* The task: The records below are to be transcribed exactly from their first line to the line that has "## 📅 Daily Quote", inclusive, with every picture omitted.

Dataset entries
◇ ◇ ◇

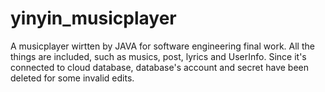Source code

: # yinyin_musicplayer
A musicplayer wirtten by JAVA for software engineering final work. 
All the things are included, such as musics, post, lyrics and UserInfo.
Since it's connected to cloud database, database's account and secret have been deleted for some invalid edits.
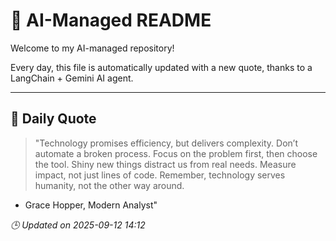 # 🧠 AI-Managed README

Welcome to my AI-managed repository!

Every day, this file is automatically updated with a new quote, thanks to a LangChain + Gemini AI agent.

---

## 📅 Daily Quote

> "Technology promises efficiency, but delivers complexity. Don’t automate a broken process.
Focus on the problem first, then choose the tool.
Shiny new things distract us from real needs.
Measure impact, not just lines of code.
Remember, technology serves humanity, not the other way around.

- Grace Hopper, Modern Analyst"

*🕒 Updated on 2025-09-12 14:12*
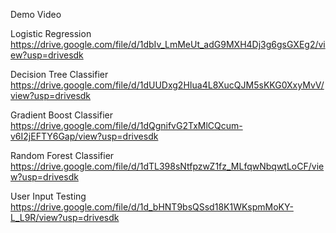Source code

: Demo Video

Logistic Regression
https://drive.google.com/file/d/1dbIv_LmMeUt_adG9MXH4Dj3g6gsGXEg2/view?usp=drivesdk

Decision Tree Classifier
https://drive.google.com/file/d/1dUUDxg2HIua4L8XucQJM5sKKG0XxyMvV/view?usp=drivesdk

Gradient Boost Classifier
https://drive.google.com/file/d/1dQgnifvG2TxMlCQcum-v6I2jEFTY6Gap/view?usp=drivesdk

Random Forest Classifier
https://drive.google.com/file/d/1dTL398sNtfpzwZ1fz_MLfqwNbqwtLoCF/view?usp=drivesdk

User Input Testing
https://drive.google.com/file/d/1d_bHNT9bsQSsd18K1WKspmMoKY-L_L9R/view?usp=drivesdk

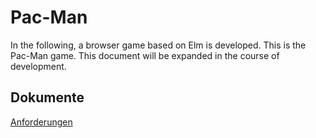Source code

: # Pac-Man

In the following, a browser game based on Elm is developed. This is the Pac-Man game. This document will be expanded in the course of development.

## Dokumente
[Anforderungen](https://git.jt-networker.myds.me/tkramer/elm-pacman/wikis/Anforderungen)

◇ ◇ ◇

* Answer to the exercise:
Source code

: # yinyin_musicplayer
A musicplayer wirtten by JAVA for software engineering final work. 
All the things are included, such as musics, post, lyrics and UserInfo.
Since it's connected to cloud database, database's account and secret have been deleted for some invalid edits.
 # 🧠 AI-Managed README

Welcome to my AI-managed repository!

Every day, this file is automatically updated with a new quote, thanks to a LangChain + Gemini AI agent.

---

## 📅 Daily Quote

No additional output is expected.